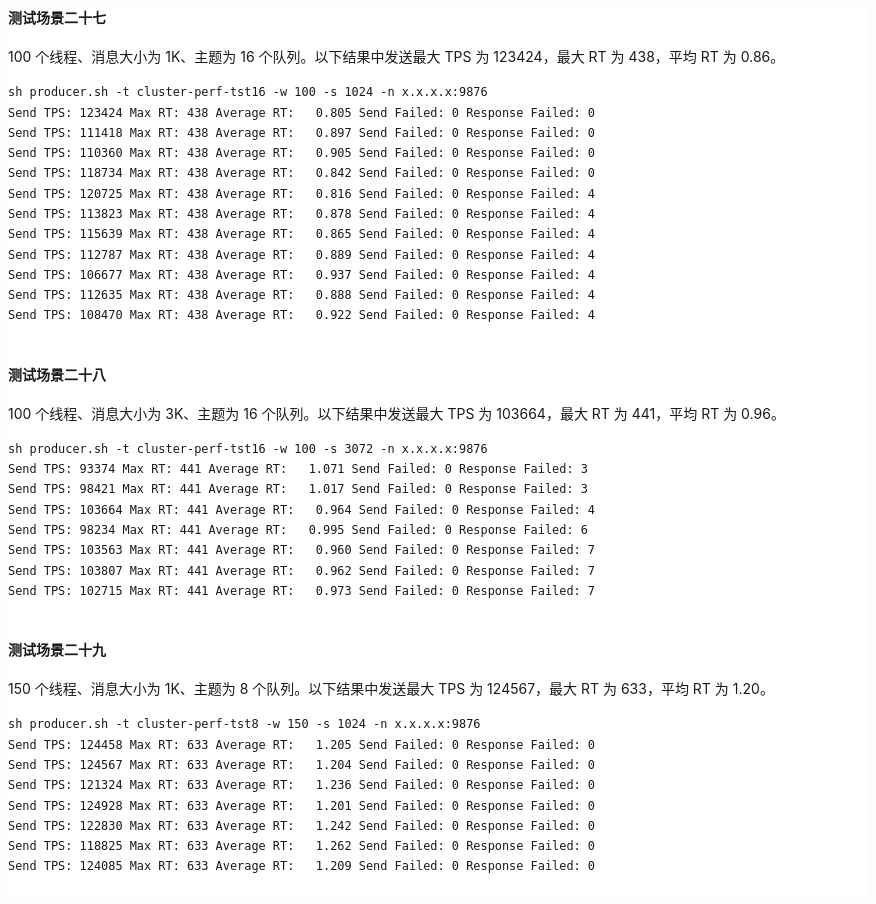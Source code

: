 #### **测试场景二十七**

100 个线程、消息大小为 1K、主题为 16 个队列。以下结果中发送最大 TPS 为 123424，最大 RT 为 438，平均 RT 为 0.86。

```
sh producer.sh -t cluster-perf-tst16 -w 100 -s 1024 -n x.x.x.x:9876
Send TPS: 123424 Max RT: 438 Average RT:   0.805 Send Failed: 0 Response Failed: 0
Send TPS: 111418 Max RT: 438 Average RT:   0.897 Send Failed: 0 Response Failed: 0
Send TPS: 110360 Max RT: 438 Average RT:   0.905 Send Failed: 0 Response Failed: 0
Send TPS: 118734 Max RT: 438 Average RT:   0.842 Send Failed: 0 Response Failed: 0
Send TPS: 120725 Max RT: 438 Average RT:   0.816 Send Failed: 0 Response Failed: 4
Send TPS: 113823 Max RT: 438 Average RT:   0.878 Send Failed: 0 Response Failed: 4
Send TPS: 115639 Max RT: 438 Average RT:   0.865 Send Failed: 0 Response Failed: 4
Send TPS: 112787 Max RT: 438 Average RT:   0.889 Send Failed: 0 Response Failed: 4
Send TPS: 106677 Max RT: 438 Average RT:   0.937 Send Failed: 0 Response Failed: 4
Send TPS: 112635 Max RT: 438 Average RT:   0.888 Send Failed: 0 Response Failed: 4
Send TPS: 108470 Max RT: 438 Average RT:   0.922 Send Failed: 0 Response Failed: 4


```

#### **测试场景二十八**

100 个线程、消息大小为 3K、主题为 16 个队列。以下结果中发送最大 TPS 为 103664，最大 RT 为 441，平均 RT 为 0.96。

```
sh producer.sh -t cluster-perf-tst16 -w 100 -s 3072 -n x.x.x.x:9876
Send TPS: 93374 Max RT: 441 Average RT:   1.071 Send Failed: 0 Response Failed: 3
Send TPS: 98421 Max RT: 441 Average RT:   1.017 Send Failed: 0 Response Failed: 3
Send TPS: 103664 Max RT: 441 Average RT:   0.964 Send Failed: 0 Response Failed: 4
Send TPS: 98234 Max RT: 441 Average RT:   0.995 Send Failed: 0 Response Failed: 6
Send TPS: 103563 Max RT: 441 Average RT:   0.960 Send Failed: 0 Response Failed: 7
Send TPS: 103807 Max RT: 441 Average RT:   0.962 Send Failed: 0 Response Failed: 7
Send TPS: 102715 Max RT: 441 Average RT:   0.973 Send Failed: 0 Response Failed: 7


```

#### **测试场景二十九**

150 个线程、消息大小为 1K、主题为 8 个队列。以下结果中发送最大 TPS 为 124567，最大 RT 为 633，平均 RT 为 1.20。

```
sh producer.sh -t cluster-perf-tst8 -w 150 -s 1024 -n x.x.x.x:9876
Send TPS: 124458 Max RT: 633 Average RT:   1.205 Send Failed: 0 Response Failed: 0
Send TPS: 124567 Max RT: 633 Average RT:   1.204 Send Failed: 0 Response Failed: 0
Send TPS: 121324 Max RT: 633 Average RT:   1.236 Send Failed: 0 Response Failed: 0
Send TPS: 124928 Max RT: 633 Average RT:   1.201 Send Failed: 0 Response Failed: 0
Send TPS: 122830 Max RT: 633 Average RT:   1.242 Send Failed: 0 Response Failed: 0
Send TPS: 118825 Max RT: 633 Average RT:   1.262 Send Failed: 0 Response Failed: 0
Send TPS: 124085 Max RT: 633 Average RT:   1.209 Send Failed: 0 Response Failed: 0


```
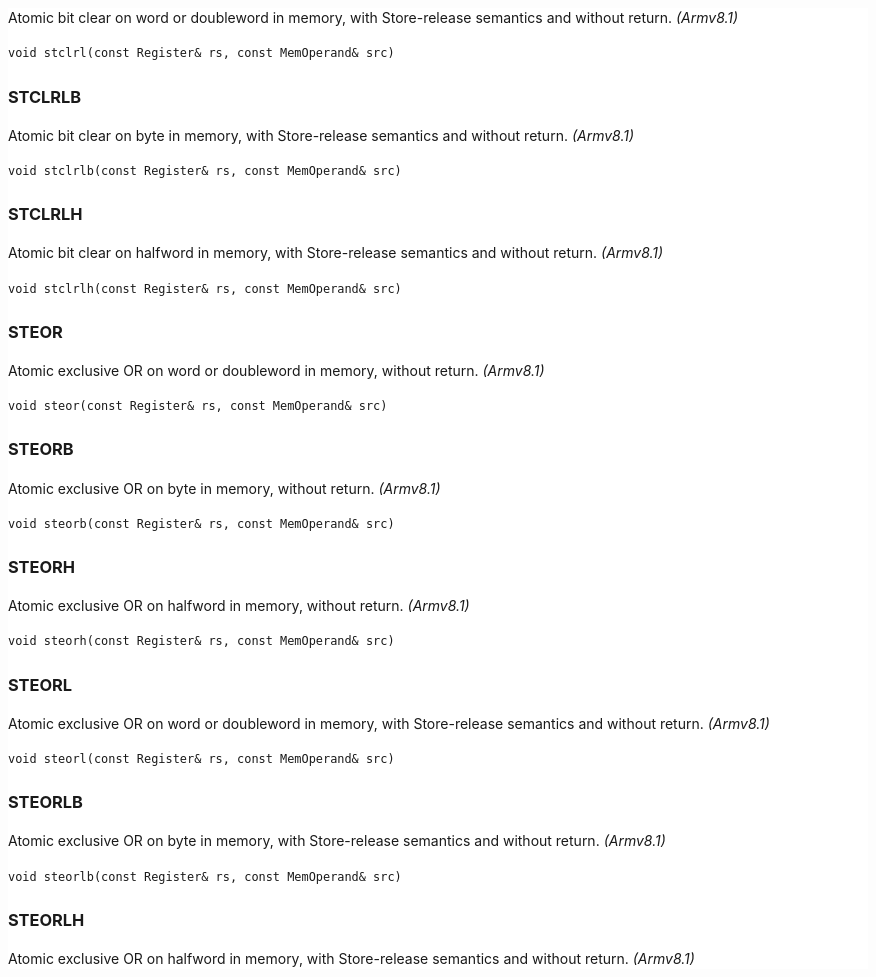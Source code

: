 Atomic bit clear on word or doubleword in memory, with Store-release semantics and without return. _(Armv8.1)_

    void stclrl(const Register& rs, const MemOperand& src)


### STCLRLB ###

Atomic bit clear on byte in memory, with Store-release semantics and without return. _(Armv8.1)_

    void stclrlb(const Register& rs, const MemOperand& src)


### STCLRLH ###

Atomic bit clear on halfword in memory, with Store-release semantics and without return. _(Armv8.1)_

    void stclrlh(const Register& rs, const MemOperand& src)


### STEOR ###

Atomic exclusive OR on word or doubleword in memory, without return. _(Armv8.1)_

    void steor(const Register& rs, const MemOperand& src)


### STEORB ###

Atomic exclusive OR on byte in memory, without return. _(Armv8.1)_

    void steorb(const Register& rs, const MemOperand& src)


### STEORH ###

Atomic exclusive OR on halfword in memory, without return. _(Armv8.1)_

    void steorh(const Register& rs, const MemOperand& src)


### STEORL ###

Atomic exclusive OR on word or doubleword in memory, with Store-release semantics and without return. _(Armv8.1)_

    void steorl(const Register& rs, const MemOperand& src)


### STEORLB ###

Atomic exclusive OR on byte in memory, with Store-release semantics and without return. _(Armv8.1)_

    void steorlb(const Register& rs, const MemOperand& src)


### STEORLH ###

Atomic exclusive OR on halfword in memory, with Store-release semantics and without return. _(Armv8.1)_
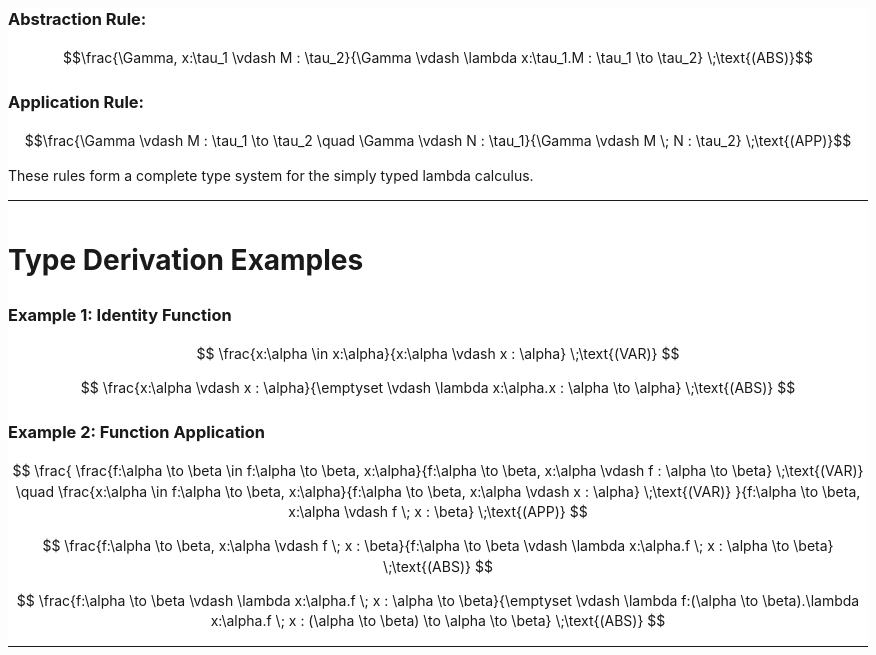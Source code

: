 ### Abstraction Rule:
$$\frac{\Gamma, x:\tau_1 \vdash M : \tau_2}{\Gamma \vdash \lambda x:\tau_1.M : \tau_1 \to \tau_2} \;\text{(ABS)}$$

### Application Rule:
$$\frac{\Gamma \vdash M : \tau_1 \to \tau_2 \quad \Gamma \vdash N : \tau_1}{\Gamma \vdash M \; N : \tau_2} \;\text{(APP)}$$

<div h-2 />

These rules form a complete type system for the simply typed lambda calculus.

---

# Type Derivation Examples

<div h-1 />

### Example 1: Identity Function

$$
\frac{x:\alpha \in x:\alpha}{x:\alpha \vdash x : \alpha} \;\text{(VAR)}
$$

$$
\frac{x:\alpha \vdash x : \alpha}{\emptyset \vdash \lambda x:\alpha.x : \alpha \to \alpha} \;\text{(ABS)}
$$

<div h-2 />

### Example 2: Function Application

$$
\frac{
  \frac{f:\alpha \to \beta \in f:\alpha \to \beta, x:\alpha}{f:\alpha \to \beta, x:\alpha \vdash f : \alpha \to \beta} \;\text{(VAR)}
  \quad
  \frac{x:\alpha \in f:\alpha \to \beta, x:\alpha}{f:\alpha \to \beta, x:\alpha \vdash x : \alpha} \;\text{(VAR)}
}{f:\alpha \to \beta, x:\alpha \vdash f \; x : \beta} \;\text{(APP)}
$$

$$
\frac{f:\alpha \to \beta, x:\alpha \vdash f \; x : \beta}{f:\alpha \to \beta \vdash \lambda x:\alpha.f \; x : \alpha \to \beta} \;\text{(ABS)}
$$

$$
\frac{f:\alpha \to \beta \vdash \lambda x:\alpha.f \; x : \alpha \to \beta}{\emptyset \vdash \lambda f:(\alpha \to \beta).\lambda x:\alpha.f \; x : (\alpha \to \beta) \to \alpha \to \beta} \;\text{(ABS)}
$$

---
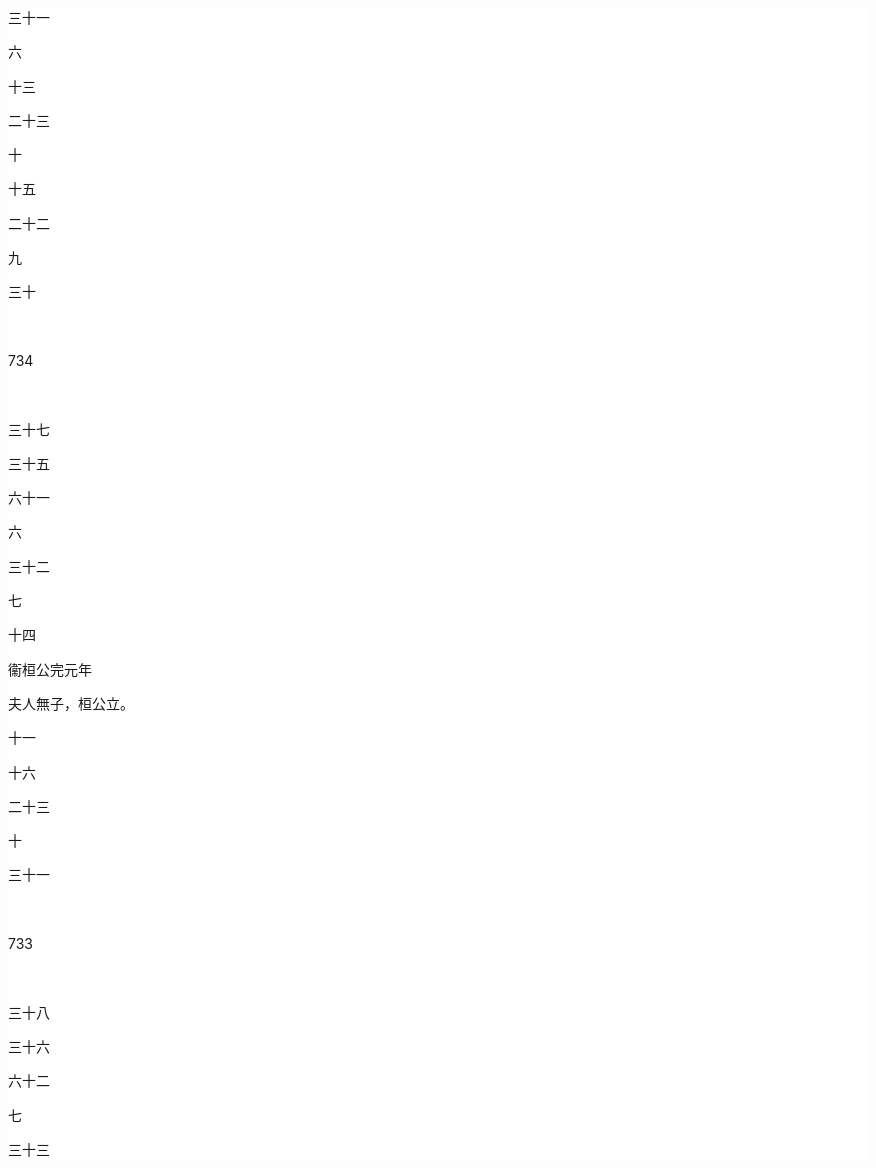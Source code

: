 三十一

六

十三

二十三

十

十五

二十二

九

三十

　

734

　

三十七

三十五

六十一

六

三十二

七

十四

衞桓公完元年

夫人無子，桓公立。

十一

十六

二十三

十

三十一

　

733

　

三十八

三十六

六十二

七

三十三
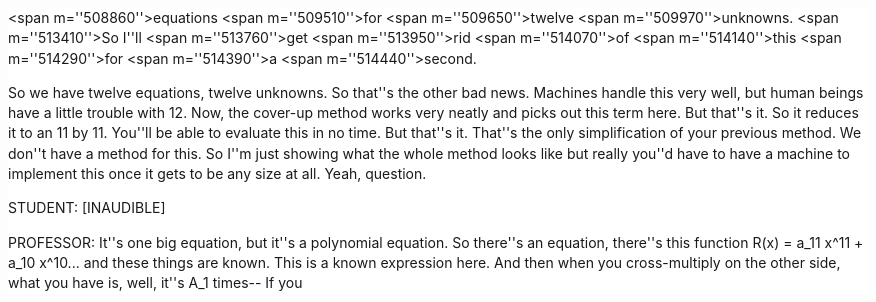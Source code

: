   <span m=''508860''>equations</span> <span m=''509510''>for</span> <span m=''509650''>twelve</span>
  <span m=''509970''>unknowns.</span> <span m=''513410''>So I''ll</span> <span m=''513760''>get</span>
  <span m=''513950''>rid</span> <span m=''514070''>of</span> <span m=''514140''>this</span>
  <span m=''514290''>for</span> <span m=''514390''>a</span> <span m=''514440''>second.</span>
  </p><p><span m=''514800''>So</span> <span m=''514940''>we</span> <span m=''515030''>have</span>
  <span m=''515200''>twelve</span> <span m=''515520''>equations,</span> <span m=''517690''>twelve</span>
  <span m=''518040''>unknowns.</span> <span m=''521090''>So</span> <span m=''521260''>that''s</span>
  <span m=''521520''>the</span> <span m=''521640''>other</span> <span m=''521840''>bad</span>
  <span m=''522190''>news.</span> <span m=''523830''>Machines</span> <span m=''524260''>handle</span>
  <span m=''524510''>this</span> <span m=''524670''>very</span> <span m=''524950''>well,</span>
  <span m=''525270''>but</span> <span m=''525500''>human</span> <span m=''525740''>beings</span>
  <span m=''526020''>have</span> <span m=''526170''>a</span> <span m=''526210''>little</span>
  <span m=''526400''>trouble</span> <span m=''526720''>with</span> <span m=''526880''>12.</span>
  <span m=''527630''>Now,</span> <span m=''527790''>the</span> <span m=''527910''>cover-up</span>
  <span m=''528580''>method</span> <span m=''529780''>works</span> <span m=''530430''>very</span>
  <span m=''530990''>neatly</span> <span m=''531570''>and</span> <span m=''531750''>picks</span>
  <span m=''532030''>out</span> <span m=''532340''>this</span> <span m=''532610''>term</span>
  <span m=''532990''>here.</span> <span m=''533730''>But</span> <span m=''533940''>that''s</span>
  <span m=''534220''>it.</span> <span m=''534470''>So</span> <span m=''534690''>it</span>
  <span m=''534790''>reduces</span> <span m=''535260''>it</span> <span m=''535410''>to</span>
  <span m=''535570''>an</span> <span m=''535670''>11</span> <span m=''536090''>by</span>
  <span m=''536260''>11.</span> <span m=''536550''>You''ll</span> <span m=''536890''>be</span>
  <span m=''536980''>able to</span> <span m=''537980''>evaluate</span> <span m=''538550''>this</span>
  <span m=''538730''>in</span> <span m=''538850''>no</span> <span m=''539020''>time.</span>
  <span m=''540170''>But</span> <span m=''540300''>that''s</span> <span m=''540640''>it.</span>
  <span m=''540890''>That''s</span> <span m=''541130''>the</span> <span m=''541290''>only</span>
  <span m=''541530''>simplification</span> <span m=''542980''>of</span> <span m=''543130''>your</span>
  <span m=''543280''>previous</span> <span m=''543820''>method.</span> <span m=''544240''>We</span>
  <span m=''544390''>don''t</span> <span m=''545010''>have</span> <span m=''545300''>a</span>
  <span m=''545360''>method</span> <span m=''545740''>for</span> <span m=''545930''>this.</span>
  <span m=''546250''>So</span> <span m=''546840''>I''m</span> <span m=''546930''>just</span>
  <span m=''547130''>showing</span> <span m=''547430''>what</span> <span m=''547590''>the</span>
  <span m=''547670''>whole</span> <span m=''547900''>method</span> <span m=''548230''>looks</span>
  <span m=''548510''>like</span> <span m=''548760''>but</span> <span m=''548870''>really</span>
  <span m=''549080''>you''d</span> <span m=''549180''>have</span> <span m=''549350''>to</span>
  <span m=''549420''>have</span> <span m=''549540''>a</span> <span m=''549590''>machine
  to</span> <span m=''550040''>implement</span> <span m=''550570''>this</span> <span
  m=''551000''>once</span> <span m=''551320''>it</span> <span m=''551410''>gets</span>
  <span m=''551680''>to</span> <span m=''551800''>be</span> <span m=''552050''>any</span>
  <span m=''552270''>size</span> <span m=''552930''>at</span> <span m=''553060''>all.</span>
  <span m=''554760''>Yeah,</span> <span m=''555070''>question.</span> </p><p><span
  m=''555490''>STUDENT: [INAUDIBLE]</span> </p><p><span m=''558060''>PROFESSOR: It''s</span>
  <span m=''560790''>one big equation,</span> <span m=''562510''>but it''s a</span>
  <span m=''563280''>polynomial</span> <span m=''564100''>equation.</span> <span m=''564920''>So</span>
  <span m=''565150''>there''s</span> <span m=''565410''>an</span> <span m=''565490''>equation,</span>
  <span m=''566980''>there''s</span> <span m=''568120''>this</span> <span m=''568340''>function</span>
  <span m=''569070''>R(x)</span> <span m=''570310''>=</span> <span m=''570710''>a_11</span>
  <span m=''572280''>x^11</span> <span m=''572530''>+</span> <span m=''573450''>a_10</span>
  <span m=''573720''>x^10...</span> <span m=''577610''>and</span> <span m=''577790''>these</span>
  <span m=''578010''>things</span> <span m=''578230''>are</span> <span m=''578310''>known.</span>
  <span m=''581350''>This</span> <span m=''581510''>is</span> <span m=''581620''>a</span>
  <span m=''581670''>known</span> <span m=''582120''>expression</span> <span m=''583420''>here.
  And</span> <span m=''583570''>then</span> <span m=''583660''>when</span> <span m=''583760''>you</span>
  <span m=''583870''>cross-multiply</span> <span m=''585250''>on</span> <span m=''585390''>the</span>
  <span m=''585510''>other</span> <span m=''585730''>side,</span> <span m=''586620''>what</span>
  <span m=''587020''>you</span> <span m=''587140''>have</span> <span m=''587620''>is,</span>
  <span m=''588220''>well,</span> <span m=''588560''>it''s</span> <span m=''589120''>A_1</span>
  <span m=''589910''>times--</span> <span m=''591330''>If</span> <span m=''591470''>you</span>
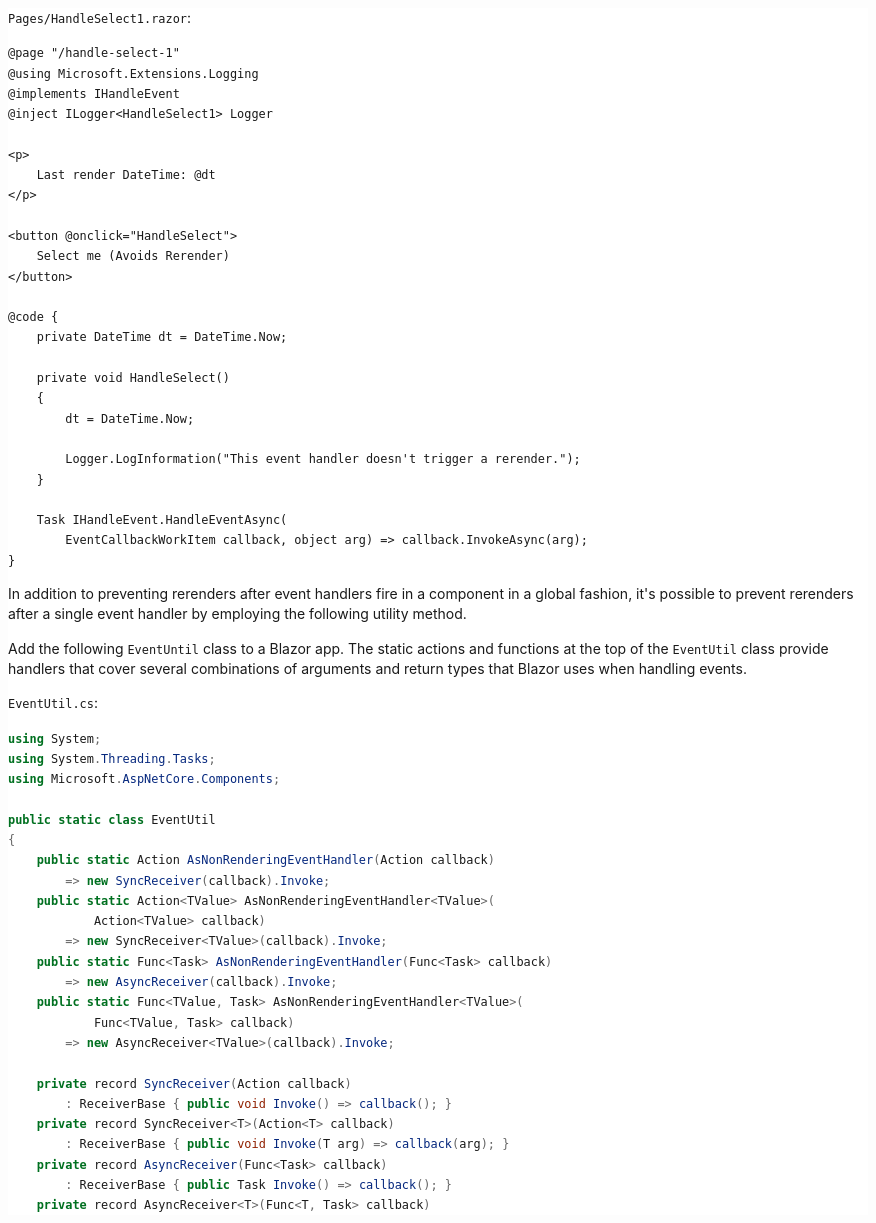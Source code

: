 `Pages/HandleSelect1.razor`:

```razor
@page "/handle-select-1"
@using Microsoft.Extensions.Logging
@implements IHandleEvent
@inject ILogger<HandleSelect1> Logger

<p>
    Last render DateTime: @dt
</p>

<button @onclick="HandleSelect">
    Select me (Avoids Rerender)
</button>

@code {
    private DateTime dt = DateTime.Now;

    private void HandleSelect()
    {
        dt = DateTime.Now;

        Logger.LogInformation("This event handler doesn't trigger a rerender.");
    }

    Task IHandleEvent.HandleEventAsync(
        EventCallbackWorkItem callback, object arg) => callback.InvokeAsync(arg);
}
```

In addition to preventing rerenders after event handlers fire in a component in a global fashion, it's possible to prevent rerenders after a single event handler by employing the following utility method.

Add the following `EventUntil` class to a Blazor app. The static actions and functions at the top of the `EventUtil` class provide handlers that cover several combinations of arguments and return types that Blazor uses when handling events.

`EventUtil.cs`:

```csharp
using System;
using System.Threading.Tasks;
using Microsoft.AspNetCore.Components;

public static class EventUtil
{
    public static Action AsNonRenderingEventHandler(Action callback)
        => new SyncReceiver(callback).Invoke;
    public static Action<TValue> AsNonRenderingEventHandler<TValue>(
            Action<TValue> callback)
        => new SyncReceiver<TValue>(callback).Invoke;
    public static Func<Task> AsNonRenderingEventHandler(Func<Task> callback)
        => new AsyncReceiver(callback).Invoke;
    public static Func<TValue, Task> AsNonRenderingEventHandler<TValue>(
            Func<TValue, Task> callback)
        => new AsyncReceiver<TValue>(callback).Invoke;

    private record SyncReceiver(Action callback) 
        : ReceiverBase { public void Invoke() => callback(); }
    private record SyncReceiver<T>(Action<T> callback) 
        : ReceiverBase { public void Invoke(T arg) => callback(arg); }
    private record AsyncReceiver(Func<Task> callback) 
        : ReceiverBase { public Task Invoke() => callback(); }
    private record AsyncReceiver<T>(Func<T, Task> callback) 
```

..........

Directions ▸ Reproducing the whole listing above is not the task. Copy exactly only the lines from the one with "<span m=''521520''>the</span> <span" to the one with "<span m=''525270''>but</span> <span", both kept.

Result for this task ▸
  <span m=''521520''>the</span> <span m=''521640''>other</span> <span m=''521840''>bad</span>
  <span m=''522190''>news.</span> <span m=''523830''>Machines</span> <span m=''524260''>handle</span>
  <span m=''524510''>this</span> <span m=''524670''>very</span> <span m=''524950''>well,</span>
  <span m=''525270''>but</span> <span m=''525500''>human</span> <span m=''525740''>beings</span>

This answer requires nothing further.